CREATE TABLE goods (
   id int serial not null unique,
   sku text primary key,
   sell numeric not null, -- sell price
   buy numeric not null -- purchase price
);

CREATE TABLE pricematrix (
   customer_id int not null references customer(id),
   goods_id int not null references goods(id),
   valid_from date,
   valid_to date,
   sell numeric not null
);

CREATE VIEW pricematrix_today AS
select * from pricematrix
WHERE (valid_from is null or valid_from <= 'today') and
              (valid_to is null or valid_to >= 'today');

Now, what I want to do is pull records from the goods table, but override the sell column with the one from the pricematrix if it exists, choosing the lowest available price.
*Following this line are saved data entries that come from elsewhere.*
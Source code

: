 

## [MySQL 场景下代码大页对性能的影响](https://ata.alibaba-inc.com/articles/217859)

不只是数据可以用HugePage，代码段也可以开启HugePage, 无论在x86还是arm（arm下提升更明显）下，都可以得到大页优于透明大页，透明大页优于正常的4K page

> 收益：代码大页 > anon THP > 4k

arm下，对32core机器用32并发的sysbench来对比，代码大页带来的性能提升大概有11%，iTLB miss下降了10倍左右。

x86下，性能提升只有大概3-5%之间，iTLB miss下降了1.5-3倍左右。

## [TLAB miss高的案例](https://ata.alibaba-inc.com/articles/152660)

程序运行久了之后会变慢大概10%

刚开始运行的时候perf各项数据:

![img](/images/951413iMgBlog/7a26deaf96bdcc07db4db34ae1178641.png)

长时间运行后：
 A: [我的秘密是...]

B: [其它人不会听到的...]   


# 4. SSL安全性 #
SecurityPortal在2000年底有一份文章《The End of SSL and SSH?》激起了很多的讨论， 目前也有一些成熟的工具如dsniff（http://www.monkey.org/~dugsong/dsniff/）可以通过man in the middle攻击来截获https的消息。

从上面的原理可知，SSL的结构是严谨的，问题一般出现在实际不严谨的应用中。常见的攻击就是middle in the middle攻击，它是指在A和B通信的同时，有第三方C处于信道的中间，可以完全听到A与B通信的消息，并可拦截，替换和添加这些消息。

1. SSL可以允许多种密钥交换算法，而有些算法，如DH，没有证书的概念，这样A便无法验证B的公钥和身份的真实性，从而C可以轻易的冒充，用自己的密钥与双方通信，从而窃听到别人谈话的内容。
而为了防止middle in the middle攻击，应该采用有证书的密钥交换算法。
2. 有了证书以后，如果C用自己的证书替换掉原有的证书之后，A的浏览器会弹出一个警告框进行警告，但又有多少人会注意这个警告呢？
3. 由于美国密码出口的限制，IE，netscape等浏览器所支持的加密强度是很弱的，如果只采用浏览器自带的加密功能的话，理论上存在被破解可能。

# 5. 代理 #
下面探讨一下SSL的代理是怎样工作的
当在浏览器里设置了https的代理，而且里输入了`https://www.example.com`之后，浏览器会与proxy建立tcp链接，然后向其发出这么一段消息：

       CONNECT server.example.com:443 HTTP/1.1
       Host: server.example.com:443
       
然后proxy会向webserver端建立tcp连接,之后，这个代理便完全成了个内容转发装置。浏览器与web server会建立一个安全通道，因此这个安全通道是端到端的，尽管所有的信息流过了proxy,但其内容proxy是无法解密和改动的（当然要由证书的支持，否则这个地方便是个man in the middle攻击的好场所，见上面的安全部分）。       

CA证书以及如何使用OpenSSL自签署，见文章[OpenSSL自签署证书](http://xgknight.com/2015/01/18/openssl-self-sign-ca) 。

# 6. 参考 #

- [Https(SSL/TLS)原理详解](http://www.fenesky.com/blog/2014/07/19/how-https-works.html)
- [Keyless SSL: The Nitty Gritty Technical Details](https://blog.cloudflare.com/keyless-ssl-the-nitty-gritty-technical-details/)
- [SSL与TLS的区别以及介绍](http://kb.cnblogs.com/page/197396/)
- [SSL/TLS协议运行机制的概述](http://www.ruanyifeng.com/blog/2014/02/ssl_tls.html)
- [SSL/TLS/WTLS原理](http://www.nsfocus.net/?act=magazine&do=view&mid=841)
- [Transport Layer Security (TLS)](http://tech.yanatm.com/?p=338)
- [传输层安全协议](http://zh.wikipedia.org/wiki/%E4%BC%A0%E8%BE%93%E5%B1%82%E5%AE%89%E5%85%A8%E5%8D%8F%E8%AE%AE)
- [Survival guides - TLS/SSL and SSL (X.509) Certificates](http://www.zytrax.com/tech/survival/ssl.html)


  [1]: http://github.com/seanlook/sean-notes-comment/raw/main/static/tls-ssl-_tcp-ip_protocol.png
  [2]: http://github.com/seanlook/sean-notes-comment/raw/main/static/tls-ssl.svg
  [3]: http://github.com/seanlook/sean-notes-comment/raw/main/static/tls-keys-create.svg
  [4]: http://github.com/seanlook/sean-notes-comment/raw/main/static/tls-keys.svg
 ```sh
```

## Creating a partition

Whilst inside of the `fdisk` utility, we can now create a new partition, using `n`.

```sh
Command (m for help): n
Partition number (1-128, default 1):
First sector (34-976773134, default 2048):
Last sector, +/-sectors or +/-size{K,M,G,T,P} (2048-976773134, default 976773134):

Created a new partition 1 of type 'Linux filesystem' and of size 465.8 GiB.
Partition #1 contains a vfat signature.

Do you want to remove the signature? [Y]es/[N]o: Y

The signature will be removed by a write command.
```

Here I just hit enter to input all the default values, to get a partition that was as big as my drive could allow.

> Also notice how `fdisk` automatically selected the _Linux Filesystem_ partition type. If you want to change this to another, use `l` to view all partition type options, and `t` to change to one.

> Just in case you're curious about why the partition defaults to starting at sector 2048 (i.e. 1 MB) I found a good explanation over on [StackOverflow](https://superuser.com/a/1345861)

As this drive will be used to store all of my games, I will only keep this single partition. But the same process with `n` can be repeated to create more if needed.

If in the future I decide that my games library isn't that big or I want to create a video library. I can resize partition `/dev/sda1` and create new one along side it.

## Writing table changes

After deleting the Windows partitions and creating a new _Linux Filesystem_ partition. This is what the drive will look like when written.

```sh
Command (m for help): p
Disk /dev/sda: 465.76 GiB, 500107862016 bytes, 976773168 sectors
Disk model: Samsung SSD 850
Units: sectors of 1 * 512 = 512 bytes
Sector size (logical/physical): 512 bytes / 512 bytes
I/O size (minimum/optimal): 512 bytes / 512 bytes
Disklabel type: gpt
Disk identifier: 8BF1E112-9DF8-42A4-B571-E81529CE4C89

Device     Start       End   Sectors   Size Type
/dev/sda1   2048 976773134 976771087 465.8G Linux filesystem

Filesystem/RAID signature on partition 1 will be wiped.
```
A simple approach (this code is not tested unlike my actual production code based on the same principle):

CREATE OR REPLACE FUNCTION get_goods_by_sku(in_sku text, in_customer_id int)
RETURNS goods LANGUAGE PLPGSQL AS
$$
DECLARE t_rec record;
   retval goods;
    pmatrix record;
BEGIN

   SELECT goods, pm INTO t_rec
   FROM goods
        LEFT JOIN (SELECT *,
                          rank() OVER
                           (ORDER BY sell
                            PARTITION BY goods_id) as ranking
                     FROM pricematrix_today
                    WHERE customer_id = in_customer_id
                  ) pm ON (goods.id = pm.goods_id and ranking = 1)
            WHERE goods.sku = in_sku

   pmatrix := t_rec.pm;
   retval := t_rec.goods;
   IF pmatrix.sell < retval.sell THEN
retval.sell = pmatrix.sell;
   END IF;
   RETURN retval;
END;
$$;

By keeping our types isolated we can safely manipulate them inside the function before returning them and still be guaranteed a named type tuple on output.

Now obviously this is a contrived example and it is less likely we will usually be selecting from tables than views, but the same goes for views since we can define "type methods" on those as well.